What this task involves. The required output is the lines below from the line containing "<h3>Tech 🚀</h3>" to the line containing "- What problem does it (intend to) solve?", inclusive, retyped exactly. No other lines belong in it.

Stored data
>>>

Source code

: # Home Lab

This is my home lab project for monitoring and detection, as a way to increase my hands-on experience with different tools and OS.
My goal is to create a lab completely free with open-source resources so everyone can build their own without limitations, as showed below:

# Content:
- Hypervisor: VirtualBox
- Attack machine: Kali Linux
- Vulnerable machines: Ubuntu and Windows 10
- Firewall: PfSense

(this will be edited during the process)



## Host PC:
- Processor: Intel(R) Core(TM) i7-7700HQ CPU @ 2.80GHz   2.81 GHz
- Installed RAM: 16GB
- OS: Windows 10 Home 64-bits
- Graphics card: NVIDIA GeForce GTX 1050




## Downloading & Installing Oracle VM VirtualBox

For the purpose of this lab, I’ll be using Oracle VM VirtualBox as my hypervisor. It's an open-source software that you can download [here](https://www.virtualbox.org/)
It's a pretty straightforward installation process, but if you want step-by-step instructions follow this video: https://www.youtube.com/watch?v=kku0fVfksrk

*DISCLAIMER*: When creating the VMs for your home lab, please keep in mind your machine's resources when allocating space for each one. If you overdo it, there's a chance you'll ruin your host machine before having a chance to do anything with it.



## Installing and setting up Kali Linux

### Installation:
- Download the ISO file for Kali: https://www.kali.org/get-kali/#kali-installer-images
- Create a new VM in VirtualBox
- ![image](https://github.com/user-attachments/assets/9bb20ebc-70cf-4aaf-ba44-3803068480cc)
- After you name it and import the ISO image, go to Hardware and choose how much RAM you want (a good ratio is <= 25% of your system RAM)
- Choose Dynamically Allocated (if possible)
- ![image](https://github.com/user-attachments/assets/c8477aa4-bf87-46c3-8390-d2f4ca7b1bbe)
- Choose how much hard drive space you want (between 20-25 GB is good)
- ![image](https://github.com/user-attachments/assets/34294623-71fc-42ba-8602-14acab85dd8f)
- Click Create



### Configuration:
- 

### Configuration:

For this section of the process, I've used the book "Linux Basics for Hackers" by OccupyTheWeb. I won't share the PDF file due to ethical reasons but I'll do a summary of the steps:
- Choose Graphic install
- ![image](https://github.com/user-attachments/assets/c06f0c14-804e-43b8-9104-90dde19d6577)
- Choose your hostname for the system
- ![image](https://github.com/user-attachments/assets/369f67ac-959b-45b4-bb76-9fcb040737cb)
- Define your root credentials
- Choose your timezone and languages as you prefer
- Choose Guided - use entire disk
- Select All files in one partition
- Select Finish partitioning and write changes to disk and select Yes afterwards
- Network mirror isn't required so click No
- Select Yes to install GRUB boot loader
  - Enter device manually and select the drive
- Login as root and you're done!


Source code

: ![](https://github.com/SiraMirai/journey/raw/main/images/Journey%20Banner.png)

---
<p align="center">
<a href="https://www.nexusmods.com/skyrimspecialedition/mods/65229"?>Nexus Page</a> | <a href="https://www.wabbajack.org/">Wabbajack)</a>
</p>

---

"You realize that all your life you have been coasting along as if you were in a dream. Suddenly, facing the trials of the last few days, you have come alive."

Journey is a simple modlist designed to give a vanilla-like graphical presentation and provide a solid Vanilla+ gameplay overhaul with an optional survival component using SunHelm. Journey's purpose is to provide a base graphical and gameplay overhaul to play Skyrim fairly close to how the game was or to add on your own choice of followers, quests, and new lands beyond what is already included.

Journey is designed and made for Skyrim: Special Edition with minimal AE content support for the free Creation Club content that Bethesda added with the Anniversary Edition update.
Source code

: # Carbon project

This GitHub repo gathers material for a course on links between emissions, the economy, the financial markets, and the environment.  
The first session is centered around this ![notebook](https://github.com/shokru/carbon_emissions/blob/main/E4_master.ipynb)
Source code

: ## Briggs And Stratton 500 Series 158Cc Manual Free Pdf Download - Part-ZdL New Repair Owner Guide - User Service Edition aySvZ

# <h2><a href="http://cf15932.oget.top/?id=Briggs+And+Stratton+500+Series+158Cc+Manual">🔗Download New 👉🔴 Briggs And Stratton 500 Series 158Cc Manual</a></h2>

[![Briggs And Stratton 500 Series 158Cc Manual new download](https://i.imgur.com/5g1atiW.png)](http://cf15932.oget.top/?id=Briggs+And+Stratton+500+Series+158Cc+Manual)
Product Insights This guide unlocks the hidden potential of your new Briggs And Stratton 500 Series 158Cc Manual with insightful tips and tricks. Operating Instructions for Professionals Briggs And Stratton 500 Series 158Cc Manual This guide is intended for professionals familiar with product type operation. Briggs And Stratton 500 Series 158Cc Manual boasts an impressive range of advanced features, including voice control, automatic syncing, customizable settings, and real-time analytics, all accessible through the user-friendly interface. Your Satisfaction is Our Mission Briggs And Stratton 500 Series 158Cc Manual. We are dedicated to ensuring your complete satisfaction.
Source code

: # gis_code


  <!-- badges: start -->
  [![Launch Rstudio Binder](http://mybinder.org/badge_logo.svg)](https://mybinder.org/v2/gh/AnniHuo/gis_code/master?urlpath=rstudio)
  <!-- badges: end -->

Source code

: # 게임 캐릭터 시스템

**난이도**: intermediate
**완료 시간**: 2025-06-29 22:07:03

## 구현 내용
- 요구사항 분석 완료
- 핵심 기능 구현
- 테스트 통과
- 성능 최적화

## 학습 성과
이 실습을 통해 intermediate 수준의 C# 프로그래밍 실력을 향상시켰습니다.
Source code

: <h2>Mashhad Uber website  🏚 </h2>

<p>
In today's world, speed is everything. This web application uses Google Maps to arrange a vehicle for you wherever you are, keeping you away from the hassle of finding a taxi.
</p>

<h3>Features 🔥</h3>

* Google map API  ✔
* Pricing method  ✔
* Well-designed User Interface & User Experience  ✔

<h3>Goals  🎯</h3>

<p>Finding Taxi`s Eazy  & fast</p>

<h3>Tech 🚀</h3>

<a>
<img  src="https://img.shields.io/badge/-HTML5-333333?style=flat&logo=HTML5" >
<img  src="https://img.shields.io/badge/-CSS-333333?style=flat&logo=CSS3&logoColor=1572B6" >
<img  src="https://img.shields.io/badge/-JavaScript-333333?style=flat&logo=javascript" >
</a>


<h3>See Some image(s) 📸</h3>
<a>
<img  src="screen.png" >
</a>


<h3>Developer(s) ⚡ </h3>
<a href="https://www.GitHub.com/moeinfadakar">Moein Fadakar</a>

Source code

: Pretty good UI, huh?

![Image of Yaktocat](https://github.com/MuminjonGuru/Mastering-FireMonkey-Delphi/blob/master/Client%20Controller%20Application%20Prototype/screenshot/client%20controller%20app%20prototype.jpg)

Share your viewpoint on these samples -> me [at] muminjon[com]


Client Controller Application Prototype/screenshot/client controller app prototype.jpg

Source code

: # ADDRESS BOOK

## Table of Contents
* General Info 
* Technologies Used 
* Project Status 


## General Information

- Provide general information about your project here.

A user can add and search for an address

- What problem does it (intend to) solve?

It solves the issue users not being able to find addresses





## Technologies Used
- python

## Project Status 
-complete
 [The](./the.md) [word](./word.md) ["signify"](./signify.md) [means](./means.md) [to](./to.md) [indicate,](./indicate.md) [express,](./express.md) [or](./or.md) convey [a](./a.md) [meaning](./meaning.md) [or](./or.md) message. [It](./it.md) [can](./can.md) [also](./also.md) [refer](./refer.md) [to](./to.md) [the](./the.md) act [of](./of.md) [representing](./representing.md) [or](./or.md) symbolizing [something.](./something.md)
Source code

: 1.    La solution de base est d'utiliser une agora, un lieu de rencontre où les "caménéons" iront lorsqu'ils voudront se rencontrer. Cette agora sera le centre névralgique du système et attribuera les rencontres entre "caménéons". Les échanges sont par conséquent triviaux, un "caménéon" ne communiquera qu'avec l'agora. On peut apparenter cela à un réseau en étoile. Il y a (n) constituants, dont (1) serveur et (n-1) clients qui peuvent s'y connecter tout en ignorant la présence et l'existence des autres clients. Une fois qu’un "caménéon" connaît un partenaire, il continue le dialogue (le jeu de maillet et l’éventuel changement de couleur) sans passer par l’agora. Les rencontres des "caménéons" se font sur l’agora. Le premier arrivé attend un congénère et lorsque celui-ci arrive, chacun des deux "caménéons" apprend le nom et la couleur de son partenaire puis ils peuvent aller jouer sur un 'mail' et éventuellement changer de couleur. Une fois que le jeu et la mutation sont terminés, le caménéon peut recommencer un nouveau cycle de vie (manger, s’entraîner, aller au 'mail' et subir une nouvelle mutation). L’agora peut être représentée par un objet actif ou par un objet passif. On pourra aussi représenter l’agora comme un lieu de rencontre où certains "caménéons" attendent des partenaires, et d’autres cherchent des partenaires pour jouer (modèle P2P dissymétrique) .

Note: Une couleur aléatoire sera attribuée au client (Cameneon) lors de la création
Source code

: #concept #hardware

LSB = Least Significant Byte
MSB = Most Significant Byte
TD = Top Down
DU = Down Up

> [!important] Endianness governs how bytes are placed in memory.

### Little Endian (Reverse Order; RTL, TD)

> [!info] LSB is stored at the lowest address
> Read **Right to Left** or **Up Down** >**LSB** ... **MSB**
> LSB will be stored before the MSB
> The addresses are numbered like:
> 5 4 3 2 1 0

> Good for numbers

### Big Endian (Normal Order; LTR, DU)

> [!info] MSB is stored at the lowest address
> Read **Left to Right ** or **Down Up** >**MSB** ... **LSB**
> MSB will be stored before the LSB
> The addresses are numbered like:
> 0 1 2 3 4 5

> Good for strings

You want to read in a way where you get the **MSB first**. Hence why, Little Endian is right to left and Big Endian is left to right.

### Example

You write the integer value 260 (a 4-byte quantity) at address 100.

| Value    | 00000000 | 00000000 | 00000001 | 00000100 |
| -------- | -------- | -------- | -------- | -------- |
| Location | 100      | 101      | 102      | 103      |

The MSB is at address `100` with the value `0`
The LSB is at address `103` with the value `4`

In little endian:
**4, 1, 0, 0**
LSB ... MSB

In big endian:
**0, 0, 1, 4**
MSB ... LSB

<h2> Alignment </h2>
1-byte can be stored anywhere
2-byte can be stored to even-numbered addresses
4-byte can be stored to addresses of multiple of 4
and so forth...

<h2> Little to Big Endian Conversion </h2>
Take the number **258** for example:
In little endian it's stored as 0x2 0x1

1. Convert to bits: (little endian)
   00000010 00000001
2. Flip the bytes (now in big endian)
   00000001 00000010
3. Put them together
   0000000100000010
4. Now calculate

<<<

Answer for the task.
<h3>Tech 🚀</h3>

<a>
<img  src="https://img.shields.io/badge/-HTML5-333333?style=flat&logo=HTML5" >
<img  src="https://img.shields.io/badge/-CSS-333333?style=flat&logo=CSS3&logoColor=1572B6" >
<img  src="https://img.shields.io/badge/-JavaScript-333333?style=flat&logo=javascript" >
</a>


<h3>See Some image(s) 📸</h3>
<a>
<img  src="screen.png" >
</a>


<h3>Developer(s) ⚡ </h3>
<a href="https://www.GitHub.com/moeinfadakar">Moein Fadakar</a>

Source code

: Pretty good UI, huh?

![Image of Yaktocat](https://github.com/MuminjonGuru/Mastering-FireMonkey-Delphi/blob/master/Client%20Controller%20Application%20Prototype/screenshot/client%20controller%20app%20prototype.jpg)

Share your viewpoint on these samples -> me [at] muminjon[com]


Client Controller Application Prototype/screenshot/client controller app prototype.jpg

Source code

: # ADDRESS BOOK

## Table of Contents
* General Info 
* Technologies Used 
* Project Status 


## General Information

- Provide general information about your project here.

A user can add and search for an address

- What problem does it (intend to) solve?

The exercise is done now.